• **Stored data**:
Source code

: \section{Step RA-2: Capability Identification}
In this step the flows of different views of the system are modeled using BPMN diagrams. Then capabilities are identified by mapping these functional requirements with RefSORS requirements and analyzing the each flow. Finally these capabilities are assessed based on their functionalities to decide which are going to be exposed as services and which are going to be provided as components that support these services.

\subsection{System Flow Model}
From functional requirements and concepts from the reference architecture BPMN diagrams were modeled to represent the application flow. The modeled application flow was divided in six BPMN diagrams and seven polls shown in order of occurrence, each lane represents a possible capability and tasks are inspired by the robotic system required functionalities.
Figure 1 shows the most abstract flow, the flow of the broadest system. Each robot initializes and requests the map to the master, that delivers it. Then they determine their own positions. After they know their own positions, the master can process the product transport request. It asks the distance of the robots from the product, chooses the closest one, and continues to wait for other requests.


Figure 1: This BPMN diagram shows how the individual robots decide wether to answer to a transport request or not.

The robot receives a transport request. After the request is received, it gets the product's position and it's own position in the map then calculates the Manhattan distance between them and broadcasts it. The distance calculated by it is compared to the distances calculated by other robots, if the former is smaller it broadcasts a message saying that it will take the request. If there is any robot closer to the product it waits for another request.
...
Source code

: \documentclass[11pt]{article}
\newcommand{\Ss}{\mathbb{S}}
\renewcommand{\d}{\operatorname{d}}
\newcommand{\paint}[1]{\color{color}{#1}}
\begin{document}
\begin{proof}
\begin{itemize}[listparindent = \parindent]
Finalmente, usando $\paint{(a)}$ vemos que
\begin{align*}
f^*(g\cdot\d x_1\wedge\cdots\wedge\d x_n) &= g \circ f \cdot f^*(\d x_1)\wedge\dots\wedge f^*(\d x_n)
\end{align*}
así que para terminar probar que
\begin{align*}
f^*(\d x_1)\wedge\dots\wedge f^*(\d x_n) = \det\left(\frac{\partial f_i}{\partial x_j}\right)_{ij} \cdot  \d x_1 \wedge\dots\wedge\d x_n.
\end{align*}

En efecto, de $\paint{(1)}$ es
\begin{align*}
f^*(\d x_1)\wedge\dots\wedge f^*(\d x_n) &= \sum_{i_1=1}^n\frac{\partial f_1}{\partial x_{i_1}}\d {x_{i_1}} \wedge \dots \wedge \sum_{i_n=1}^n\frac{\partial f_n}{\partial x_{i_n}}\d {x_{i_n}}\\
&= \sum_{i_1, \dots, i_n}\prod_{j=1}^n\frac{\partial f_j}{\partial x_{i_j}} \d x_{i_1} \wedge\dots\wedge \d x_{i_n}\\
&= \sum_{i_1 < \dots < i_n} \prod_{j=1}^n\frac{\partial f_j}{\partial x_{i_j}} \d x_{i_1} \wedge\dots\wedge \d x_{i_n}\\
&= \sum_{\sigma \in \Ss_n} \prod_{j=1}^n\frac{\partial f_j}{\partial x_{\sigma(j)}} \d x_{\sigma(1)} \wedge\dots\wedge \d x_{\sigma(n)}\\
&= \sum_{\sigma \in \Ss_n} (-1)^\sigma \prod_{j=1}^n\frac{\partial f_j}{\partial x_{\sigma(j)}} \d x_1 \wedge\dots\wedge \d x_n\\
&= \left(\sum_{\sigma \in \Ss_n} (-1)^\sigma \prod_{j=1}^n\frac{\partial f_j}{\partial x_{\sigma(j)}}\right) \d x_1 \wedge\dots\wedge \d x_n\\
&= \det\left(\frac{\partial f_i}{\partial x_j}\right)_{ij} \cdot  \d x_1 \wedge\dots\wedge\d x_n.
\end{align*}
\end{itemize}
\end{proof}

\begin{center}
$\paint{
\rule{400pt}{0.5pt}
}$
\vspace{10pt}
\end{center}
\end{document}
---
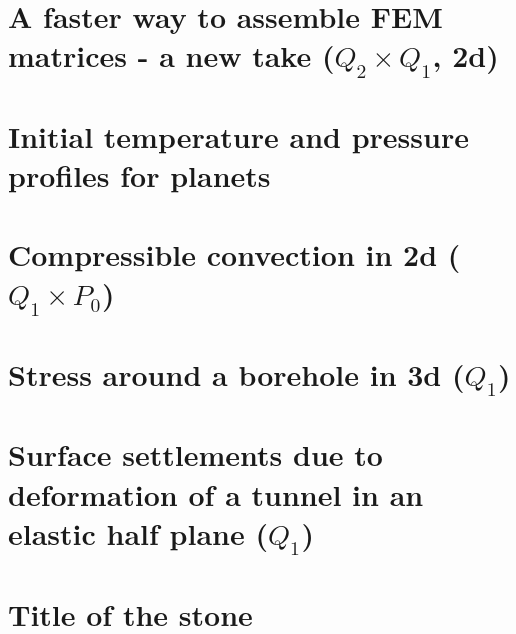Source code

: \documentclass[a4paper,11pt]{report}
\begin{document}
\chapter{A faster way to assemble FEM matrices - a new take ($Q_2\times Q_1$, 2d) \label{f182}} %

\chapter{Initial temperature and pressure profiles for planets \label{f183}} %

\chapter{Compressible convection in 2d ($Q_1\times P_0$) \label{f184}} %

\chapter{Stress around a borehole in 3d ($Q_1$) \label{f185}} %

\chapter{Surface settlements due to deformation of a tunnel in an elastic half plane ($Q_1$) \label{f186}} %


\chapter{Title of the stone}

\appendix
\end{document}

• **Aim of the exercise**:
All that is wanted is an exact copy of the lines above from the one with "Figure 1 shows" through the one with "Figure 1: This", with both ends included.

• **Response to the task**:
Figure 1 shows the most abstract flow, the flow of the broadest system. Each robot initializes and requests the map to the master, that delivers it. Then they determine their own positions. After they know their own positions, the master can process the product transport request. It asks the distance of the robots from the product, chooses the closest one, and continues to wait for other requests.


Figure 1: This BPMN diagram shows how the individual robots decide wether to answer to a transport request or not.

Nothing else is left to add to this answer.